On Monday, the US National Security Council claimed arms negotiations between Russia and North Korea were “actively advancing,” after Russian Defense Minister Sergei Shoigu visited Pyongyang in July in an attempt to convince it to sell artillery ammunition to Moscow.
The US also believes there could be a Putin-Kim meeting in the near future.
Should it materialize, such a meeting would come after more than a year and a half of war in Ukraine has left the Russian military battered, depleted and in need of supplies.
It would also come after 17 years of UN sanctions aimed at hampering North Korea’s ability to build a fully functioning nuclear weapons and ballistic missile force.
“This [meeting] is a very significant development if it goes forward,” said Leif-Eric Easley, professor of international studies at Ewha Womans University in Seoul. “Russia has the military technology that Kim wants for his illegal satellite launch and nuclear weapons delivery programs.”
Despite the UN sanctions, Kim has been developing his ballistic missile program at breakneck pace for the past two years.

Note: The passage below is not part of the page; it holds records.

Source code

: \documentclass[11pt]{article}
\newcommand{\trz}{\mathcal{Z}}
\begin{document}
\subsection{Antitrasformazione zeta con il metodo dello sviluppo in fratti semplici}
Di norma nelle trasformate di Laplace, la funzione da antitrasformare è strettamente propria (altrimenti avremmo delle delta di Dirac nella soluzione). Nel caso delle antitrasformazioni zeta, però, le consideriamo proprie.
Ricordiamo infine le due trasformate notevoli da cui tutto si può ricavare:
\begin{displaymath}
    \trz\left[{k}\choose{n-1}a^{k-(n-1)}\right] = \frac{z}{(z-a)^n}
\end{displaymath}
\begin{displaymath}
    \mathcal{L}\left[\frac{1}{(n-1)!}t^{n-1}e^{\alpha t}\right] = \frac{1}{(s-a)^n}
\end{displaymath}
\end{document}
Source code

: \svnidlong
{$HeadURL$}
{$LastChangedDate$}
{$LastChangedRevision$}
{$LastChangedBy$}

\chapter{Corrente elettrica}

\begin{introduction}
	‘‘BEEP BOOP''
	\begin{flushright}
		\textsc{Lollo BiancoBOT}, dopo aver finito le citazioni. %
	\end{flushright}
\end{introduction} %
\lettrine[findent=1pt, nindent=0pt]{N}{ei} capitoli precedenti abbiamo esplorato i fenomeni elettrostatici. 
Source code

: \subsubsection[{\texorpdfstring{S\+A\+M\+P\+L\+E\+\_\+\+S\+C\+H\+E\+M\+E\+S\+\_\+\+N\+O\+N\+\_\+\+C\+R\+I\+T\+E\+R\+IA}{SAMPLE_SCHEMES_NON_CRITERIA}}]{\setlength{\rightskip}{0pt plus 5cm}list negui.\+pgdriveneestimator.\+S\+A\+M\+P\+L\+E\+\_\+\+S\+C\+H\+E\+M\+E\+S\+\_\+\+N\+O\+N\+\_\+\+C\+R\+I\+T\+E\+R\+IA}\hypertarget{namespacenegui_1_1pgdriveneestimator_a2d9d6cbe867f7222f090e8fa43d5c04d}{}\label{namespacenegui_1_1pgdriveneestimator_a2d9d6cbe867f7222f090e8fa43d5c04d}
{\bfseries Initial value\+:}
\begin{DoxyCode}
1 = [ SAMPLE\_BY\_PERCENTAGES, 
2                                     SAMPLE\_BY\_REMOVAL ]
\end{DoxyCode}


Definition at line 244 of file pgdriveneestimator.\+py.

In that period he has tested dozens of missiles, including intercontinental ballistic ones (ICBMs) that in theory could deliver a nuclear warhead over the US mainland.
But doubts remain over the extent of the country’s capabilities.
“American analysts and experts from other countries still debate the nuclear payload that North Korea’s ICBMs could carry, and it is still unclear whether the ICBMs have the capability to survive reentry,” said a June 2022 report from the Council on Foreign Relations.
Were Kim to get his hands on technology from Russia, a world leader in nuclear missile forces for decades, it would be a great boost for his programs and a great concern for leaders in the West, analysts said.
Doo Jin-ho, research fellow at the Korea Institute for Defense Analyses, said Russia could provide various things on North Korea’s wish list: reentry technology, improved launch capabilities for submarine-launched ballistic missiles, satellite reconnaissance capabilities, and even help with launching satellites.
North Korea has attempted two satellite launches this year; both ended in failure.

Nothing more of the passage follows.